## Task requirements
Your answer should be the lines below from the one holding "l Time.now, :format" through the one holding "Edgetown's Traffic Jams](#solution-e)", copied exactly and with nothing else.

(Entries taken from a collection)
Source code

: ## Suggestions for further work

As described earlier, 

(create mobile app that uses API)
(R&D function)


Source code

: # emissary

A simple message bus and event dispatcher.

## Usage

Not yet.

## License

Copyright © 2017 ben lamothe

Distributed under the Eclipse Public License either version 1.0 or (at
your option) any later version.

==

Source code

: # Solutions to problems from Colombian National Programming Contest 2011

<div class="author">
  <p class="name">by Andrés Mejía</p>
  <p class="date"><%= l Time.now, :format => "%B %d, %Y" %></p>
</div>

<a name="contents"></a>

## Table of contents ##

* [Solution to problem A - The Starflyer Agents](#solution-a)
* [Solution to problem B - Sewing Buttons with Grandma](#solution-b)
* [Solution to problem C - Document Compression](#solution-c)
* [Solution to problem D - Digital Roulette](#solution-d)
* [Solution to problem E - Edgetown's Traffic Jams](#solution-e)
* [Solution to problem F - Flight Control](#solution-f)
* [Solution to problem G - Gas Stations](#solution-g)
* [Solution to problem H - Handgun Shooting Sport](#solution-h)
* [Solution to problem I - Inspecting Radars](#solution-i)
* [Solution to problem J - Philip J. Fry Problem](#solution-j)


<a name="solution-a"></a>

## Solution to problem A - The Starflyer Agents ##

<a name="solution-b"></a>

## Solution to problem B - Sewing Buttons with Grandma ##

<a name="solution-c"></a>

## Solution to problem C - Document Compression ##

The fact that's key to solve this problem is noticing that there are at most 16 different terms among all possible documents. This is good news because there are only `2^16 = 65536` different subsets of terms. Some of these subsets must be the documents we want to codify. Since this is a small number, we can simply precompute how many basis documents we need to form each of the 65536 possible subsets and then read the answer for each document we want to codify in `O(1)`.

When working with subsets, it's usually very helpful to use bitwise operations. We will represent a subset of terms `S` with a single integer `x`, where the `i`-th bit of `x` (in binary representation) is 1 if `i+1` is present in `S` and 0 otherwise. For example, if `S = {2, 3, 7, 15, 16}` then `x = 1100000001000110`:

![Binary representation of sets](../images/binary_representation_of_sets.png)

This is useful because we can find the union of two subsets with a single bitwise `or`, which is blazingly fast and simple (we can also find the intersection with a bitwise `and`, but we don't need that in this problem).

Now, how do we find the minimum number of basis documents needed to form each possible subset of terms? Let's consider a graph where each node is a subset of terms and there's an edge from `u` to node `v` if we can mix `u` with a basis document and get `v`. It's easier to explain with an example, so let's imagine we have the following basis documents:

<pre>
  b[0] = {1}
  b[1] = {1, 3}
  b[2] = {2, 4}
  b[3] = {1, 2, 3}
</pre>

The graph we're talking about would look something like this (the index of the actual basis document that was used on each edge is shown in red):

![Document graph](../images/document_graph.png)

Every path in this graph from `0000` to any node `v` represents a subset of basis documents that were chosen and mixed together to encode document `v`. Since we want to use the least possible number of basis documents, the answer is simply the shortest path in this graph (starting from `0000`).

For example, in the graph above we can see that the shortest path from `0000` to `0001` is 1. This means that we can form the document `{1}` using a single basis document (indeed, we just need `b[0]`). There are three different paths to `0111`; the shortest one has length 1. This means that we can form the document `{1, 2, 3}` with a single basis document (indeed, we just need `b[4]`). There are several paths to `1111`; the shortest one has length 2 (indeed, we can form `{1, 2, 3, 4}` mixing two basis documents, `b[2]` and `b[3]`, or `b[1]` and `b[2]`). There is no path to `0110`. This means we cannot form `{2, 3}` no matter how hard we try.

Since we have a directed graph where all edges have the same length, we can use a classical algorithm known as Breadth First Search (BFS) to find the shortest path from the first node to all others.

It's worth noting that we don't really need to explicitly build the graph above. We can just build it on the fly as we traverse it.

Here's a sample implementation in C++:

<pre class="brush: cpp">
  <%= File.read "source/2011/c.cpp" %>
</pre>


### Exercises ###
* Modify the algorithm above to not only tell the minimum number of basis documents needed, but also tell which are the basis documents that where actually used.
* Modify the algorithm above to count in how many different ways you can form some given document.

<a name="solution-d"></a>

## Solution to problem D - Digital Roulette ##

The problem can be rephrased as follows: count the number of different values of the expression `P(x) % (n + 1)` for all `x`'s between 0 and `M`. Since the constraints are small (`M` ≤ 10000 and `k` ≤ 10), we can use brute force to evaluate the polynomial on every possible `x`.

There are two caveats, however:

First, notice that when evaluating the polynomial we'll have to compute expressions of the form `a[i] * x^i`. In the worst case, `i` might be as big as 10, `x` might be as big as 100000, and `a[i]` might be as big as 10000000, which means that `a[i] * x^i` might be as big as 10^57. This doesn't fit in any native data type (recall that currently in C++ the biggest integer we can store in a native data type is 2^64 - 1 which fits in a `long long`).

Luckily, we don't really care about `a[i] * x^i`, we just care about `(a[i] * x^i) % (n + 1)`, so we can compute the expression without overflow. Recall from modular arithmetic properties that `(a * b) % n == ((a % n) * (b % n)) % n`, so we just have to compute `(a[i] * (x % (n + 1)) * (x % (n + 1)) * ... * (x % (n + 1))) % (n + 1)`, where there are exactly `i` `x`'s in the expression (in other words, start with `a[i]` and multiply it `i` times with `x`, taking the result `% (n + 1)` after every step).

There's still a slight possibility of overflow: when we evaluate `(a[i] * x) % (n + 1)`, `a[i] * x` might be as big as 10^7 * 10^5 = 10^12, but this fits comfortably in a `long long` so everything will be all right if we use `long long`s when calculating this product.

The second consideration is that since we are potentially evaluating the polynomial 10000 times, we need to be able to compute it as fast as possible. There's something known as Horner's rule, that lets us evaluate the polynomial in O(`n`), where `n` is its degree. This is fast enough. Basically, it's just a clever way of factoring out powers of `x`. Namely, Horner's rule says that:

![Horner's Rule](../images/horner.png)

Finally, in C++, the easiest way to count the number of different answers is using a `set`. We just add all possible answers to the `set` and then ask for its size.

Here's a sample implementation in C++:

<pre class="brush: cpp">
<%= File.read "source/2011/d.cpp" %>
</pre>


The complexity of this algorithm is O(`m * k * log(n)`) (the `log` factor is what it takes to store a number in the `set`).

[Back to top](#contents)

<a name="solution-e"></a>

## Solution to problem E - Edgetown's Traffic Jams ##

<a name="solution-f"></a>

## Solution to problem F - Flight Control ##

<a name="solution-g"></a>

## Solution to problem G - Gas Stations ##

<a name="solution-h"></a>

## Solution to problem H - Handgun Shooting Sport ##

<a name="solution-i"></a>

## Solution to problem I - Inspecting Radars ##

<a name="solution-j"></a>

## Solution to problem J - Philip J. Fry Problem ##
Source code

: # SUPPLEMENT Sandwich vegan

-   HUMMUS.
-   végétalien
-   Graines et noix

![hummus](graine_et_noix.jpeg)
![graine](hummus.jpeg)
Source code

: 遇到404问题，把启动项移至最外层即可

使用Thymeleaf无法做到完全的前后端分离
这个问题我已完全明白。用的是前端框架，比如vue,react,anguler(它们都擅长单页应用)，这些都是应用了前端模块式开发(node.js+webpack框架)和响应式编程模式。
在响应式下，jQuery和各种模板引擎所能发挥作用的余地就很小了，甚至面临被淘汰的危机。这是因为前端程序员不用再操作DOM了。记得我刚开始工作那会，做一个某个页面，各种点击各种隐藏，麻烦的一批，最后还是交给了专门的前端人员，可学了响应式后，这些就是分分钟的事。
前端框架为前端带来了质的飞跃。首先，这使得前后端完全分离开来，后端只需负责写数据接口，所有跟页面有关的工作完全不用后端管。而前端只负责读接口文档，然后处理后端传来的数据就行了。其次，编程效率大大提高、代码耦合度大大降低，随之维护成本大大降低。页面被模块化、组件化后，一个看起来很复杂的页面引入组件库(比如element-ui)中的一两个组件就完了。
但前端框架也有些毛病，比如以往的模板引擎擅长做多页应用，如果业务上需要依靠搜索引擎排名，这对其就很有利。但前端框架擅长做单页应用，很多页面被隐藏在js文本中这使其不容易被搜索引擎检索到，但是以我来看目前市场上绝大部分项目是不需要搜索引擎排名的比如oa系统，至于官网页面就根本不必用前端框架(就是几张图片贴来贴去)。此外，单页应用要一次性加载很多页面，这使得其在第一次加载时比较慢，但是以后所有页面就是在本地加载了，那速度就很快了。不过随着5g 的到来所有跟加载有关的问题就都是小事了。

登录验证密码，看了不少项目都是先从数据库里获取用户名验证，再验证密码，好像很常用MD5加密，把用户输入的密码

## Task solution
  <p class="date"><%= l Time.now, :format => "%B %d, %Y" %></p>
</div>

<a name="contents"></a>

## Table of contents ##

* [Solution to problem A - The Starflyer Agents](#solution-a)
* [Solution to problem B - Sewing Buttons with Grandma](#solution-b)
* [Solution to problem C - Document Compression](#solution-c)
* [Solution to problem D - Digital Roulette](#solution-d)
* [Solution to problem E - Edgetown's Traffic Jams](#solution-e)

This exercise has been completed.